改めて、本ダイアグラムは この特定のサービス構成に基づいたものであることを明記しておきます。この構成では Amazon EKS（Elastic Kubernetes Service） を使用していますが、Amazon ECS（Elastic Container Service） や EC2（Elastic Compute Cloud）でも構成できます。それぞれの特徴は以下の通りです。

• Amazon EKS
  • EKSは、KubernetesをAWS上でマネージドで運用できるサービスで、柔軟な構成やマルチコンテナ環境に対応できます。Kubernetes標準に従っているため、他クラウドやオンプレからの移行性にも優れています。
• Amazon ECS
  • ECSは、AWS独自のコンテナオーケストレーションサービスで、Dockerコンテナを簡単にデプロイ・管理できます。Fargateと組み合わせればインフラ管理不要で運用できますが、Kubernetesのような標準的なツールとの互換性はありません。
• Amazon EC2
  • EC2は、仮想サーバー（インスタンス）を自由に構築・管理できるサービスで、OS・ミドルウェア・アプリケーションまでフルカスタマイズが可能です。柔軟性が高い反面、サーバーの起動・監視・スケーリングなどを自前で管理する必要があります。
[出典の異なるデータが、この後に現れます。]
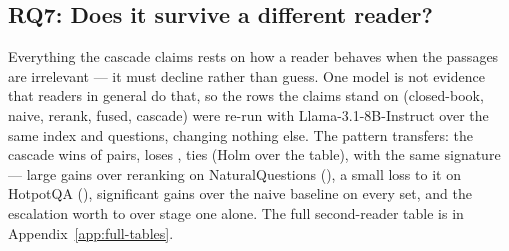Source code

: \subsection{RQ7: Does it survive a different reader?}
\label{sec:results-reader}

Everything the cascade claims rests on how a reader behaves when the
passages are irrelevant --- it must decline rather than guess. One model
is not evidence that readers in general do that, so the rows the claims
stand on (closed-book, naive, rerank, fused, cascade) were re-run with
Llama-3.1-8B-Instruct over the same index and questions, changing nothing
else. The pattern transfers: the cascade wins \ResultLlamaWins{} of
\ResultLlamaPairs{} pairs, loses \ResultLlamaLosses{}, ties
\ResultLlamaTies{} (Holm over the table), with the same signature ---
large gains over reranking on NaturalQuestions
(\RerankVsCascadeLlamaNQExactMatchDiff), a small loss to it on HotpotQA
(\RerankVsCascadeLlamaHotpotQAExactMatchDiff), significant gains over the
naive baseline on every set, and the escalation worth
\FusedVsCascadeLlamaNQExactMatchDiff{} to
\FusedVsCascadeLlamaTwoWikiExactMatchDiff{} over stage one alone. The
full second-reader table is in Appendix~\ref{app:full-tables}.
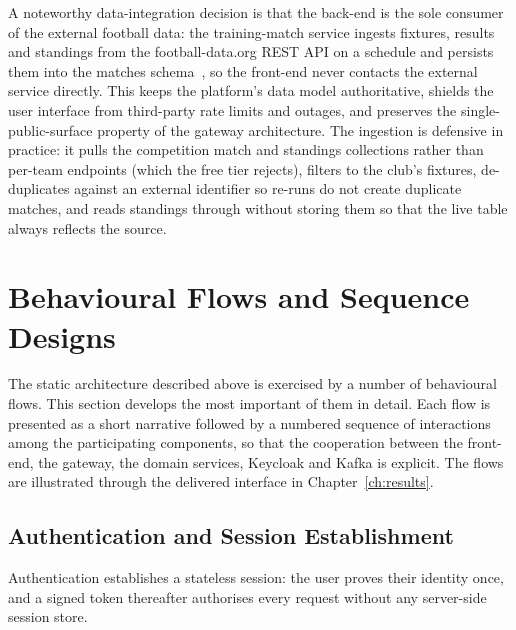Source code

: A noteworthy data-integration decision is that the back-end is the sole consumer of
the external football data: the training-match service ingests fixtures, results and
standings from the football-data.org REST API on a schedule and persists them into the
matches schema~\cite{footballdata,restapi}, so the front-end never contacts the
external service directly. This keeps the platform's data model authoritative,
shields the user interface from third-party rate limits and outages, and preserves the
single-public-surface property of the gateway architecture. The ingestion is
defensive in practice: it pulls the competition match and standings collections rather
than per-team endpoints (which the free tier rejects), filters to the club's fixtures,
de-duplicates against an external identifier so re-runs do not create duplicate matches,
and reads standings through without storing them so that the live table always reflects
the source.

\section{Behavioural Flows and Sequence Designs}
\label{sec:flows}

The static architecture described above is exercised by a number of behavioural flows.
This section develops the most important of them in detail. Each flow is presented as a
short narrative followed by a numbered sequence of interactions among the participating
components, so that the cooperation between the front-end, the gateway, the domain
services, Keycloak and Kafka is explicit. The flows are illustrated through the
delivered interface in Chapter~\ref{ch:results}.

\subsection{Authentication and Session Establishment}
\label{sec:flow-login}

Authentication establishes a stateless session: the user proves their identity once,
and a signed token thereafter authorises every request without any server-side session
store.

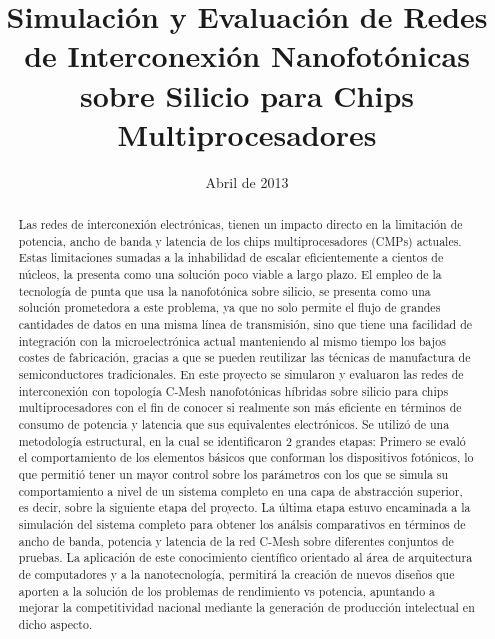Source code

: \documentclass{IEEEtran}
\begin{document}
\title{Simulación y Evaluación de Redes de
Interconexión Nanofotónicas sobre Silicio
para Chips Multiprocesadores}
\date {Abril de 2013}
\author{
}
\maketitle


\begin{abstract}
Las redes de interconexión electrónicas, tienen un impacto directo en 
la limitación de potencia, ancho de banda y latencia de los
chips multiprocesadores (CMPs) actuales. 
Estas limitaciones sumadas a la inhabilidad de escalar eficientemente a cientos de
núcleos, la presenta como una solución poco viable a largo plazo.
El empleo de la tecnología de punta que usa la nanofotónica sobre silicio, 
se presenta como una solución prometedora a este
problema, ya que no solo permite el flujo de grandes cantidades de 
datos en una misma línea de transmisión, sino que tiene una facilidad de 
integración con la microelectrónica actual manteniendo al mismo tiempo los 
bajos costes de fabricación, gracias a que se pueden reutilizar las técnicas 
de manufactura de semiconductores tradicionales.
En este proyecto se simularon y evaluaron las redes de interconexión con 
topología C-Mesh nanofotónicas híbridas sobre silicio para chips multiprocesadores 
con el fin de conocer si realmente son más eficiente en términos de consumo de potencia
 y latencia que sus equivalentes electrónicos.
Se utilizó de una metodología estructural, 
en la cual se identificaron 2 grandes etapas: 
Primero se evaló el comportamiento de los elementos básicos que conforman
los dispositivos fotónicos, lo que  permitió tener un
mayor control sobre los parámetros con los que se simula su comportamiento a nivel
de un sistema completo en una capa de abstracción superior, es decir, sobre la siguiente
etapa del proyecto.
La última etapa estuvo encaminada a la simulación del sistema completo para
obtener los análsis comparativos 
en términos de ancho de banda, 
potencia y latencia de la red C-Mesh sobre diferentes conjuntos de pruebas. 
La aplicación de este conocimiento 
científico orientado al área de arquitectura de computadores y a la nanotecnología, 
permitirá la creación de nuevos diseños que aporten a la solución de los
problemas de rendimiento vs potencia, apuntando a mejorar la competitividad 
nacional mediante la generación de producción intelectual en dicho aspecto.
\end{abstract}
\end{document}
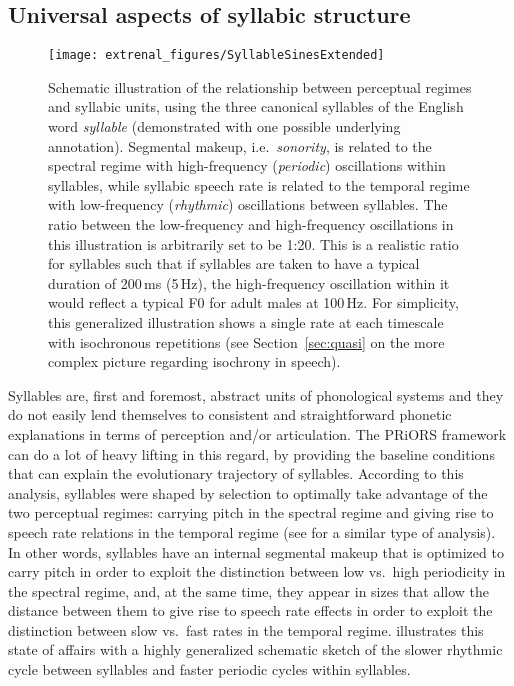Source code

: \subsection{Universal aspects of syllabic structure}\label{sec:universal}

\begin{figure}
\texttt{[image: extrenal\_figures/SyllableSinesExtended]} 
\caption{Schematic illustration of the relationship between perceptual regimes and syllabic units, using the three canonical syllables of the English word \emph{syllable} (demonstrated with one possible underlying annotation). Segmental makeup, i.e.~\emph{sonority}, is related to the spectral regime with high-frequency (\emph{periodic}) oscillations within syllables, while syllabic speech rate is related to the temporal regime with low-frequency (\emph{rhythmic}) oscillations between syllables. The ratio between the low-frequency and high-frequency oscillations in this illustration is arbitrarily set to be 1:20. This is a realistic ratio for syllables such that if syllables are taken to have a typical duration of 200\,ms (5\,Hz), the high-frequency oscillation within it would reflect a typical F0 for adult males at 100\,Hz. For simplicity, this generalized illustration shows a single rate at each timescale with isochronous repetitions (see Section~\ref{sec:quasi} on the more complex picture regarding isochrony in speech).%
}\label{fig:syll-sines}
\end{figure}

Syllables are, first and foremost, abstract units of phonological systems and they do not easily lend themselves to consistent and straightforward phonetic explanations in terms of perception and/or articulation.
The PRiORS framework can do a lot of heavy lifting in this regard, by providing the baseline conditions that can explain the evolutionary trajectory of syllables. According to this analysis, syllables were shaped by selection to optimally take advantage of the two perceptual regimes:
carrying pitch in the spectral regime and giving rise to speech rate relations in the temporal regime
(see \citealt{rasanen2018pre} for a similar type of analysis).
In other words, syllables have an internal segmental makeup that is optimized to carry pitch in order to exploit the distinction between low vs.~high periodicity in the spectral regime, and, at the same time, they appear in sizes that allow the distance between them to give rise to speech rate effects in order to exploit the distinction between slow vs.~fast rates in the temporal regime.
 illustrates this state of affairs with a highly generalized schematic sketch of the slower rhythmic cycle between syllables and faster periodic cycles within syllables.

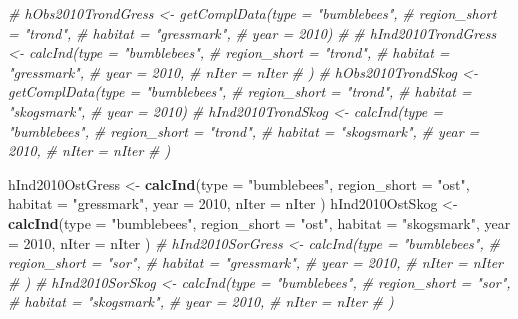 \documentclass[]{article}
\newenvironment{Shaded}{\begin{snugshade}}{\end{snugshade}}
\newcommand{\KeywordTok}[1]{\textcolor[rgb]{0.13,0.29,0.53}{\textbf{#1}}}
\newcommand{\DataTypeTok}[1]{\textcolor[rgb]{0.13,0.29,0.53}{#1}}
\newcommand{\DecValTok}[1]{\textcolor[rgb]{0.00,0.00,0.81}{#1}}
\newcommand{\StringTok}[1]{\textcolor[rgb]{0.31,0.60,0.02}{#1}}
\newcommand{\CommentTok}[1]{\textcolor[rgb]{0.56,0.35,0.01}{\textit{#1}}}
\newcommand{\NormalTok}[1]{#1}
\begin{document}
\begin{Shaded}
\begin{Highlighting}[]
\CommentTok{# hObs2010TrondGress <- getComplData(type = "bumblebees",}
\CommentTok{#                                    region_short = "trond",}
\CommentTok{#                                    habitat = "gressmark",}
\CommentTok{#                                    year = 2010)}
\CommentTok{# }
\CommentTok{# hInd2010TrondGress <- calcInd(type = "bumblebees",}
\CommentTok{#                               region_short = "trond",}
\CommentTok{#                               habitat = "gressmark",}
\CommentTok{#                               year = 2010,}
\CommentTok{#                               nIter = nIter}
\CommentTok{#                               )}
\CommentTok{# hObs2010TrondSkog <- getComplData(type = "bumblebees",}
\CommentTok{#                                    region_short = "trond",}
\CommentTok{#                                    habitat = "skogsmark",}
\CommentTok{#                                    year = 2010)}
\CommentTok{# hInd2010TrondSkog <- calcInd(type = "bumblebees",}
\CommentTok{#                               region_short = "trond",}
\CommentTok{#                               habitat = "skogsmark",}
\CommentTok{#                               year = 2010,}
\CommentTok{#                               nIter = nIter}
\CommentTok{#                               )}

\NormalTok{hInd2010OstGress <-}\StringTok{ }\KeywordTok{calcInd}\NormalTok{(}\DataTypeTok{type =} \StringTok{"bumblebees"}\NormalTok{,}
                              \DataTypeTok{region_short =} \StringTok{"ost"}\NormalTok{,}
                              \DataTypeTok{habitat =} \StringTok{"gressmark"}\NormalTok{,}
                              \DataTypeTok{year =} \DecValTok{2010}\NormalTok{,}
                              \DataTypeTok{nIter =}\NormalTok{ nIter}
\NormalTok{                              )}
\NormalTok{hInd2010OstSkog <-}\StringTok{ }\KeywordTok{calcInd}\NormalTok{(}\DataTypeTok{type =} \StringTok{"bumblebees"}\NormalTok{,}
                              \DataTypeTok{region_short =} \StringTok{"ost"}\NormalTok{,}
                              \DataTypeTok{habitat =} \StringTok{"skogsmark"}\NormalTok{,}
                              \DataTypeTok{year =} \DecValTok{2010}\NormalTok{,}
                              \DataTypeTok{nIter =}\NormalTok{ nIter}
\NormalTok{                              )}
\CommentTok{# hInd2010SorGress <- calcInd(type = "bumblebees",}
\CommentTok{#                               region_short = "sor",}
\CommentTok{#                               habitat = "gressmark",}
\CommentTok{#                               year = 2010,}
\CommentTok{#                               nIter = nIter}
\CommentTok{#                               )}
\CommentTok{# hInd2010SorSkog <- calcInd(type = "bumblebees",}
\CommentTok{#                               region_short = "sor",}
\CommentTok{#                               habitat = "skogsmark",}
\CommentTok{#                               year = 2010,}
\CommentTok{#                               nIter = nIter}
\CommentTok{#                               )}


\end{Highlighting}
\end{Shaded}
\end{document}
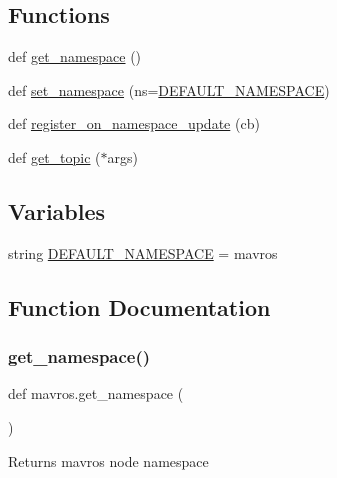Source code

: \subsection*{Functions}
\begin{DoxyCompactItemize}
\item 
def \mbox{\hyperlink{namespacemavros_acbc9db4ba9fecc92e5e8298c1ed27c80}{get\+\_\+namespace}} ()
\item 
def \mbox{\hyperlink{namespacemavros_aab3c83241a5ac60bf037f155f74c42f2}{set\+\_\+namespace}} (ns=\mbox{\hyperlink{namespacemavros_a8507dfceb913a3fedcc98b864e82f2ab}{D\+E\+F\+A\+U\+L\+T\+\_\+\+N\+A\+M\+E\+S\+P\+A\+CE}})
\item 
def \mbox{\hyperlink{namespacemavros_a1443447b642479343c54c5e2dfd7cc72}{register\+\_\+on\+\_\+namespace\+\_\+update}} (cb)
\item 
def \mbox{\hyperlink{namespacemavros_ae24aef86483080d21765500ef50011b8}{get\+\_\+topic}} ($\ast$args)
\end{DoxyCompactItemize}
\subsection*{Variables}
\begin{DoxyCompactItemize}
\item 
string \mbox{\hyperlink{namespacemavros_a8507dfceb913a3fedcc98b864e82f2ab}{D\+E\+F\+A\+U\+L\+T\+\_\+\+N\+A\+M\+E\+S\+P\+A\+CE}} = \textquotesingle{}mavros\textquotesingle{}
\end{DoxyCompactItemize}


\subsection{Function Documentation}
\mbox{\label{namespacemavros_acbc9db4ba9fecc92e5e8298c1ed27c80}} 
\subsubsection{\texorpdfstring{get\_namespace()}{get\_namespace()}}
{\footnotesize\ttfamily def mavros.\+get\+\_\+namespace (\begin{DoxyParamCaption}{ }\end{DoxyParamCaption})}

\begin{DoxyVerb}Returns mavros node namespace
\end{DoxyVerb}
 

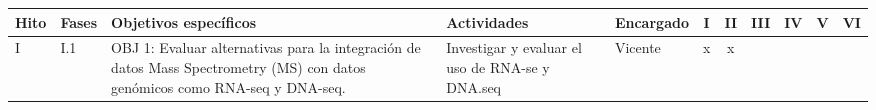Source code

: \documentclass[a4paper,11pt]{article}
\begin{document}
\begin{table}[H]
	\scriptsize
	\begin{tabular}{p{0.6cm}p{0.6cm}p{6cm}p{4cm}p{1cm}cccccc} \\ \hline
		
		
		
		
		
		\textbf{Hito}        & \textbf{Fases}        & \textbf{Objetivos específicos}                                                                                                                                                                                                                                                             & \textbf{Actividades}                                                                                 & \textbf{Encargado} & \multicolumn{1}{c}{I} & \multicolumn{1}{c}{II} & III                  & IV                   & \multicolumn{1}{c}{V} & \multicolumn{1}{c}{VI} \\  \hline
		
		\multirow{17}{*}{I}  & \multirow{3}{*}{I.1}  & \multirow{3}{6cm}{OBJ 1: Evaluar alternativas para la integración de datos Mass Spectrometry (MS) con datos genómicos como RNA-seq y DNA-seq.}                                                                                                                                            & Investigar y evaluar el uso de RNA-se y DNA.seq                                                      & Vicente            & \multicolumn{1}{c}{x} & \multicolumn{1}{c}{x}  & \multicolumn{1}{l}{} & \multicolumn{1}{l}{} &                       &                        \\
		

\end{tabular}
\end{table}
\end{document}
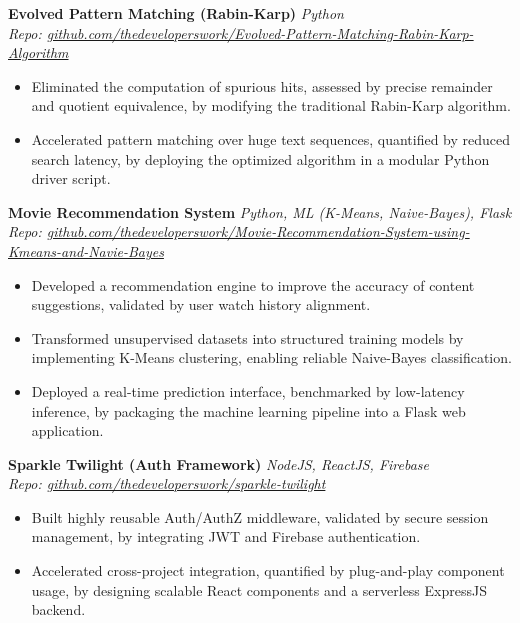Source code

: \documentclass[10pt, letterpaper]{article}
\begin{document}
\noindent \textbf{Evolved Pattern Matching (Rabin-Karp)} \hfill \textit{Python} \\
\textit{Repo: \href{https://github.com/thedeveloperswork/Evolved-Pattern-Matching-Rabin-Karp-Algorithm}{github.com/thedeveloperswork/Evolved-Pattern-Matching-Rabin-Karp-Algorithm}}
\begin{itemize}
    \setlength{\itemsep}{1pt}
    \item Eliminated the computation of spurious hits, assessed by precise remainder and quotient equivalence, by modifying the traditional Rabin-Karp algorithm.
    \item Accelerated pattern matching over huge text sequences, quantified by reduced search latency, by deploying the optimized algorithm in a modular Python driver script.
\end{itemize}

\vspace{2pt}

\noindent \textbf{Movie Recommendation System} \hfill \textit{Python, ML (K-Means, Naive-Bayes), Flask} \\
\textit{Repo: \href{https://github.com/thedeveloperswork/Movie-Recommendation-System-using-Kmeans-and-Navie-Bayes}{github.com/thedeveloperswork/Movie-Recommendation-System-using-Kmeans-and-Navie-Bayes}}
\begin{itemize}
    \setlength{\itemsep}{1pt}
    \item Developed a recommendation engine to improve the accuracy of content suggestions, validated by user watch history alignment.
    \item Transformed unsupervised datasets into structured training models by implementing K-Means clustering, enabling reliable Naive-Bayes classification.
    \item Deployed a real-time prediction interface, benchmarked by low-latency inference, by packaging the machine learning pipeline into a Flask web application.
\end{itemize}

\vspace{2pt}

\noindent \textbf{Sparkle Twilight (Auth Framework)} \hfill \textit{NodeJS, ReactJS, Firebase} \\
\textit{Repo: \href{https://github.com/thedeveloperswork/sparkle-twilight}{github.com/thedeveloperswork/sparkle-twilight}}
\begin{itemize}
    \setlength{\itemsep}{1pt}
    \item Built highly reusable Auth/AuthZ middleware, validated by secure session management, by integrating JWT and Firebase authentication.
    \item Accelerated cross-project integration, quantified by plug-and-play component usage, by designing scalable React components and a serverless ExpressJS backend.
\end{itemize}
\end{document}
それぞれのサービスには異なる特徴と利点があり、どれが最適かはシステムの用途や運用体制、セキュリティ要件、スケーラビリティのニーズによって異なります。構築にあたっては、それぞれの特性を理解したうえで、サービスの性質やセキュリティ要件と照らし合わせて柔軟に選択・設計することが重要です。

データの所在とセキュリティのポイント（まとめ）

Dify on AWSにおけるデータセキュリティは、以下の主要なポイントで強化されています。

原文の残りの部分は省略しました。